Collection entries

BEGIN

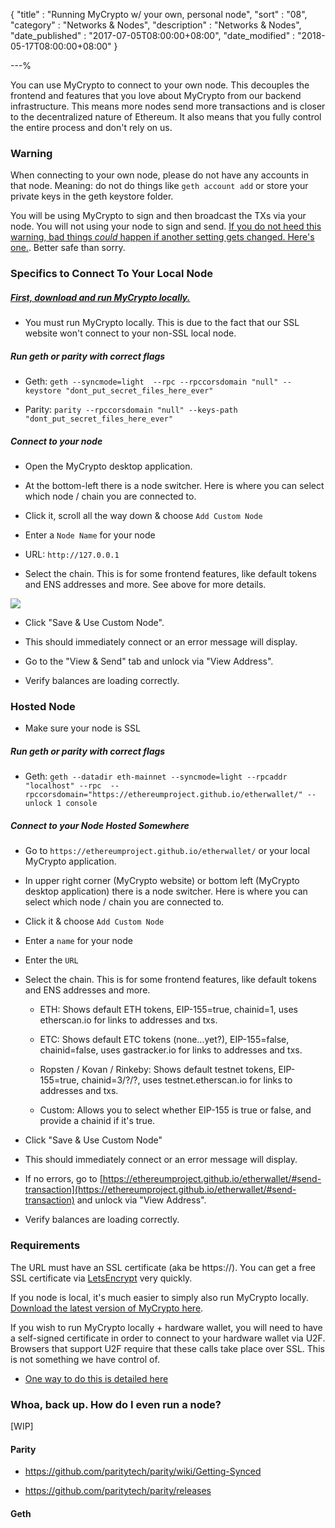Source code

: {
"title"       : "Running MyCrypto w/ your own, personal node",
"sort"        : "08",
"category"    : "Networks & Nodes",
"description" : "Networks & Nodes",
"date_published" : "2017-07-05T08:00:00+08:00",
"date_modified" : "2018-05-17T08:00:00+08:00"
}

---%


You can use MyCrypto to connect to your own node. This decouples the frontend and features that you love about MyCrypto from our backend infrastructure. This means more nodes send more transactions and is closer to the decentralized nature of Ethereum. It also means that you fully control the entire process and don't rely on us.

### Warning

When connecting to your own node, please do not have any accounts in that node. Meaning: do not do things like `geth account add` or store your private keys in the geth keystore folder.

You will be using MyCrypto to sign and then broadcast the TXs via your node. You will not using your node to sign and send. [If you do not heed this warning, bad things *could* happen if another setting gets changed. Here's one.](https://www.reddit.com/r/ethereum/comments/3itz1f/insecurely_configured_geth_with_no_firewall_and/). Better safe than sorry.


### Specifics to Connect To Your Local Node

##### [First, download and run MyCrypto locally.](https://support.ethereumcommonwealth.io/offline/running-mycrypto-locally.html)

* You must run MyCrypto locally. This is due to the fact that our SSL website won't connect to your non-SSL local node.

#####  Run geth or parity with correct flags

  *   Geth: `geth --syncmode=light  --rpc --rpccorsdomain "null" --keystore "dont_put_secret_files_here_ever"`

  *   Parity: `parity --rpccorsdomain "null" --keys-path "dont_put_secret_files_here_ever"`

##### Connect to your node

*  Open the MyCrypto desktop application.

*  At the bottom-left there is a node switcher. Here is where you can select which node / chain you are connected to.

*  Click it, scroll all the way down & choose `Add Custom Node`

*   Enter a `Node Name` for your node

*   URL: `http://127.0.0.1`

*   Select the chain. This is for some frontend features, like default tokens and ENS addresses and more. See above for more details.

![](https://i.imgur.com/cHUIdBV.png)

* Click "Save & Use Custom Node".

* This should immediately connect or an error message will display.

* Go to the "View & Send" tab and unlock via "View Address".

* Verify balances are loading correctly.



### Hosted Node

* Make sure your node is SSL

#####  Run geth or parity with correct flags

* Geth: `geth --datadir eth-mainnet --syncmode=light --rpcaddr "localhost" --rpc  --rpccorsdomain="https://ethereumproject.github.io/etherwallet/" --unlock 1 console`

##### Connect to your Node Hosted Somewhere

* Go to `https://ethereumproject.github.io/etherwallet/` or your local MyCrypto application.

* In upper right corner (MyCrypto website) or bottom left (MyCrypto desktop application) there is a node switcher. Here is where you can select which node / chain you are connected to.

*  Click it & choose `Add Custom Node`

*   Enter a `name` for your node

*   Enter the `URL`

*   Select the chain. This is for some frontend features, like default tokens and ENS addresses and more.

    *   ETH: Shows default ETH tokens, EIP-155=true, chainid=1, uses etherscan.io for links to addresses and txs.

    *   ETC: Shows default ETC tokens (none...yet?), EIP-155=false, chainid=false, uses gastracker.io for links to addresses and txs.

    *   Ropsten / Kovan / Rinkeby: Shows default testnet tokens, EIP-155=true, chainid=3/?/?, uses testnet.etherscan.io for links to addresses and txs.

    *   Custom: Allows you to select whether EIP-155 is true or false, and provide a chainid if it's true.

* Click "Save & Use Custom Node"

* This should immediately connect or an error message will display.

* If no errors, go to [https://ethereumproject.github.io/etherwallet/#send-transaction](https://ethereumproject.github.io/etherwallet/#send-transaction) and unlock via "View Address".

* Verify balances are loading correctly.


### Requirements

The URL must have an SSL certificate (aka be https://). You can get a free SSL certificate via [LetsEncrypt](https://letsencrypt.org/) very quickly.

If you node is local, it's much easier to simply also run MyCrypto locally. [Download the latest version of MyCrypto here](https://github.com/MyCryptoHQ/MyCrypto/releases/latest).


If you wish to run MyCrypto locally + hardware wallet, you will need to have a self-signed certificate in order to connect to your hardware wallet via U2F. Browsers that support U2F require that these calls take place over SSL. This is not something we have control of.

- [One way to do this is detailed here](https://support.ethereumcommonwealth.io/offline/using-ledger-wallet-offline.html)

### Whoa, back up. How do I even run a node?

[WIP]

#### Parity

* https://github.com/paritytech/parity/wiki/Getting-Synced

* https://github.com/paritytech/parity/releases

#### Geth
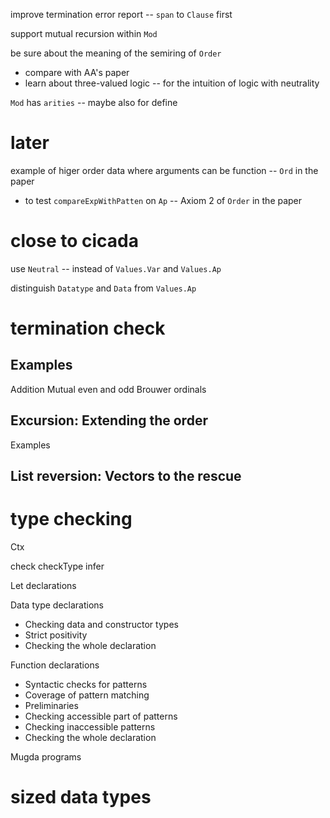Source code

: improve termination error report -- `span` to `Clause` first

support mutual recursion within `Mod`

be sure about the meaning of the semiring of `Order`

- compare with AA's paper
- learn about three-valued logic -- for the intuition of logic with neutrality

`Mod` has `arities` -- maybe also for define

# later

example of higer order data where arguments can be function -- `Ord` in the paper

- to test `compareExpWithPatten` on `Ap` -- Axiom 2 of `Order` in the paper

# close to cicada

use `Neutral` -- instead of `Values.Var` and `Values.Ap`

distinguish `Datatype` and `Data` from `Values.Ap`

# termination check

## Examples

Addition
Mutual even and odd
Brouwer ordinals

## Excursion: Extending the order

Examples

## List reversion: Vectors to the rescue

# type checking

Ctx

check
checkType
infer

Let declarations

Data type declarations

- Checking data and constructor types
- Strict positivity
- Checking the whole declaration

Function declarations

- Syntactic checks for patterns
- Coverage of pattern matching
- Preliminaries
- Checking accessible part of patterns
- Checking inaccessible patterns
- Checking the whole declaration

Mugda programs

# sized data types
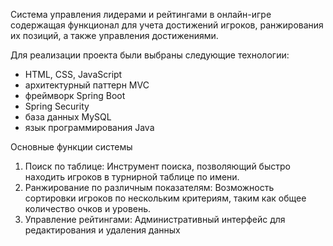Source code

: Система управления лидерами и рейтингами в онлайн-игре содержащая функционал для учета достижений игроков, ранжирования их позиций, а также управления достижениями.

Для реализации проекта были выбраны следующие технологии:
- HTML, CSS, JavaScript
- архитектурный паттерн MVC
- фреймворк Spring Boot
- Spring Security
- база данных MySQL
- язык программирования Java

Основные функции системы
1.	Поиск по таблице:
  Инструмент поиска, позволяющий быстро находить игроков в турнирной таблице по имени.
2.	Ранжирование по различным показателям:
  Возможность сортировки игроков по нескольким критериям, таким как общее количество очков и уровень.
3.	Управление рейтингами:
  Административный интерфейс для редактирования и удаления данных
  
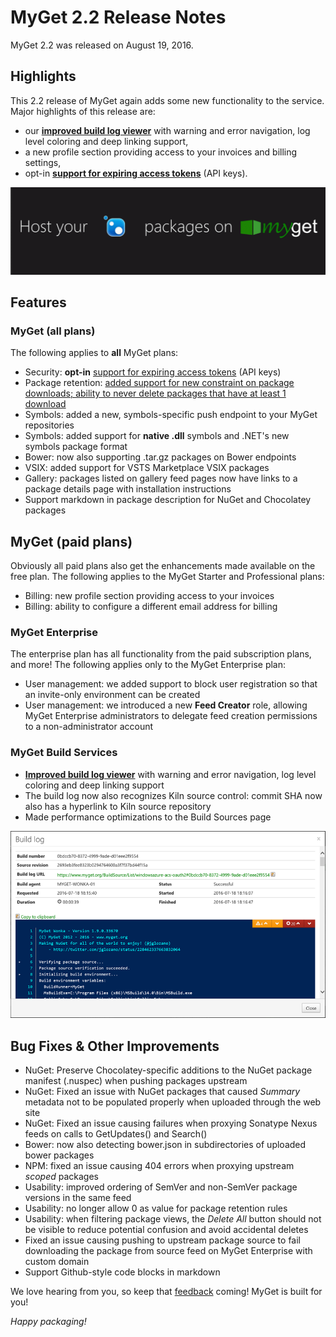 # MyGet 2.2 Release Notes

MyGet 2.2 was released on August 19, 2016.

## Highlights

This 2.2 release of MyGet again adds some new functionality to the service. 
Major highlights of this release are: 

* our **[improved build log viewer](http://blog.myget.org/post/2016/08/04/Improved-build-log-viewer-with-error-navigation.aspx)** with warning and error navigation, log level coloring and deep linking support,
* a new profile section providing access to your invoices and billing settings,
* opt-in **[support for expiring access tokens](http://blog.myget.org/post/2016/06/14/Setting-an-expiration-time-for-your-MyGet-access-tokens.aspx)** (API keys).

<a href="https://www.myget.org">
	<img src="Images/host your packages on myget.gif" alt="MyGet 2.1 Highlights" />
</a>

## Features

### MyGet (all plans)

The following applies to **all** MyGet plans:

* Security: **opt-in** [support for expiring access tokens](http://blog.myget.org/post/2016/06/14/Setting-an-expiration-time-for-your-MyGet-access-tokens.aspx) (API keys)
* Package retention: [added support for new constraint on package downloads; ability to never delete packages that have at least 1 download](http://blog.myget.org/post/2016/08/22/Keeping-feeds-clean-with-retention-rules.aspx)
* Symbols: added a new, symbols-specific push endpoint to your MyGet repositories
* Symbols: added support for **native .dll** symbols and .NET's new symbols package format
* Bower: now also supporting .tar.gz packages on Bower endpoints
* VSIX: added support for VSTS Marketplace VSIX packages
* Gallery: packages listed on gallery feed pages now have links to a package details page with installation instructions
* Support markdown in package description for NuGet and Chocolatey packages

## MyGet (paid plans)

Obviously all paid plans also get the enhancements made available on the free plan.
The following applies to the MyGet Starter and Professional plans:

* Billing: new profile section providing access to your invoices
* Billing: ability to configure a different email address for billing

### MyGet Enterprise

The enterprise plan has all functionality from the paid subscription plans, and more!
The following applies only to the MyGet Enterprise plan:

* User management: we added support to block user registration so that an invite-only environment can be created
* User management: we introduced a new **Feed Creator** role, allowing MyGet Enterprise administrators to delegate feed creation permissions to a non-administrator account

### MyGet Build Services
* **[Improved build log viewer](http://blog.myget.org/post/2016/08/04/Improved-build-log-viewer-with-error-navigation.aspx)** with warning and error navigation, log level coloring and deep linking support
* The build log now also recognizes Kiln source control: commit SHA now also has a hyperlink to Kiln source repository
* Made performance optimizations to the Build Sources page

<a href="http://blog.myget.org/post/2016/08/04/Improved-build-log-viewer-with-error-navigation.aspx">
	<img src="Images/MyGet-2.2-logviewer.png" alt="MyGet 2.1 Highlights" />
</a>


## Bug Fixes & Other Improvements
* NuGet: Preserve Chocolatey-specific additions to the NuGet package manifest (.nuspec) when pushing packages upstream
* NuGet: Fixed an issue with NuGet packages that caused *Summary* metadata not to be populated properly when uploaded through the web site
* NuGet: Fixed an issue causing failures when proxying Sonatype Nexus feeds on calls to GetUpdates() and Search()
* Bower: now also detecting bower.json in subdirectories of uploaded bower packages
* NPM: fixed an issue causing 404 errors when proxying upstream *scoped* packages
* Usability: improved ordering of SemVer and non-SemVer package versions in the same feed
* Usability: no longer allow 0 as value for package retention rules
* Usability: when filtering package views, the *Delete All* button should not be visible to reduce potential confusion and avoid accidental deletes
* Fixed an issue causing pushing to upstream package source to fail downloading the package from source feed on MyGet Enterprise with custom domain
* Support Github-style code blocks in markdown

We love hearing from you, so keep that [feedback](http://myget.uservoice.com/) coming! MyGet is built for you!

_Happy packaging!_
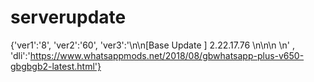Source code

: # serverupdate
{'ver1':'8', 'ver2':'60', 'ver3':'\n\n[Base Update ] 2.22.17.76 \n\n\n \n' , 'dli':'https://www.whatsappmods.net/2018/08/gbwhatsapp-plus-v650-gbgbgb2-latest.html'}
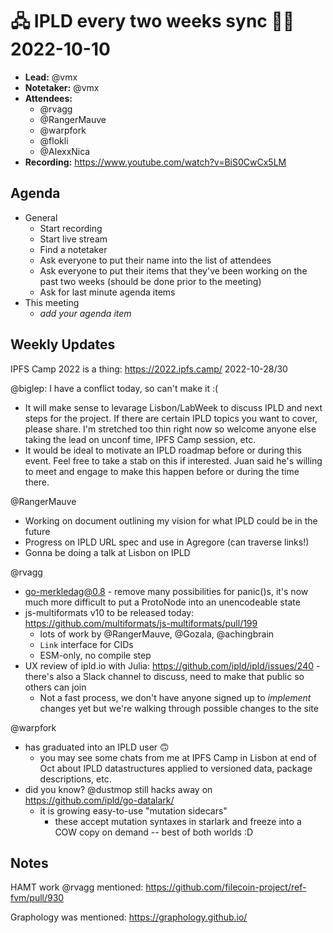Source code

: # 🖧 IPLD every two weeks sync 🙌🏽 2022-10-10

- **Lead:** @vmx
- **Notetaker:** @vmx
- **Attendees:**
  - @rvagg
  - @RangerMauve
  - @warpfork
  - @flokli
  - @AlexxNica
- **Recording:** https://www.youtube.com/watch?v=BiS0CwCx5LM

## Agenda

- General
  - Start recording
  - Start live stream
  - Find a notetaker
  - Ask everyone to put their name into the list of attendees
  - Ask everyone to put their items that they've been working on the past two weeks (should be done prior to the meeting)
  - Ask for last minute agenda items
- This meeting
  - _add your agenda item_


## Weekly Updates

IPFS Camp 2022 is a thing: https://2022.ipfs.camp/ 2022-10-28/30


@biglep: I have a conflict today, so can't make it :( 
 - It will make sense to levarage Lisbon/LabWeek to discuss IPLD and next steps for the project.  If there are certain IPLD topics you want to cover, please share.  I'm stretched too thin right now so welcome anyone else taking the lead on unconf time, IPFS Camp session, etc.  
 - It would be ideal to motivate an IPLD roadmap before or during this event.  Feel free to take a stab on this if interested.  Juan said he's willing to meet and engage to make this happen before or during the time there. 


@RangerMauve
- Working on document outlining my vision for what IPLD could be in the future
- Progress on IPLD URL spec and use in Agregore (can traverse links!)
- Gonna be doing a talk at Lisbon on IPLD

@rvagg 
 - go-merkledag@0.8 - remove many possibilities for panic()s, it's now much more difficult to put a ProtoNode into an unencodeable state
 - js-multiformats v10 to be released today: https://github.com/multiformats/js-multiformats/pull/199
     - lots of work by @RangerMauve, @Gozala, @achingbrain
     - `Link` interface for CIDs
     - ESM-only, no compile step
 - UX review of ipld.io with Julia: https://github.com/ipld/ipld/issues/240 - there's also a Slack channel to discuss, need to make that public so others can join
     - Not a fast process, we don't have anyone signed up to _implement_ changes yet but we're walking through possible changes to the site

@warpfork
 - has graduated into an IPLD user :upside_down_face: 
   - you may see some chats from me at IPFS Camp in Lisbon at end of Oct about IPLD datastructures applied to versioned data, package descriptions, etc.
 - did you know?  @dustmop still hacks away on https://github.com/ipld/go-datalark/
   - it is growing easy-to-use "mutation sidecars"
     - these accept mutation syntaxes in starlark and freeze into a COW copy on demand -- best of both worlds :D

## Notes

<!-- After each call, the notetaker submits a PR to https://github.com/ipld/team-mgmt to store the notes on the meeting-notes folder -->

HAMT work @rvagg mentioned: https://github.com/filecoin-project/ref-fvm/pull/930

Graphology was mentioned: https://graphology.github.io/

END

== Problem statement ==
Range to copy from the records above: the line containing "- HTML, CSS, JavaScript" to the line containing "## Highlights", both included. Output those lines exactly and only those, skipping pictures.

== Answer for the task ==
- HTML, CSS, JavaScript
- архитектурный паттерн MVC
- фреймворк Spring Boot
- Spring Security
- база данных MySQL
- язык программирования Java

Основные функции системы
1.	Поиск по таблице:
  Инструмент поиска, позволяющий быстро находить игроков в турнирной таблице по имени.
2.	Ранжирование по различным показателям:
  Возможность сортировки игроков по нескольким критериям, таким как общее количество очков и уровень.
3.	Управление рейтингами:
  Административный интерфейс для редактирования и удаления данных
  
 # MyGet 2.2 Release Notes

MyGet 2.2 was released on August 19, 2016.

## Highlights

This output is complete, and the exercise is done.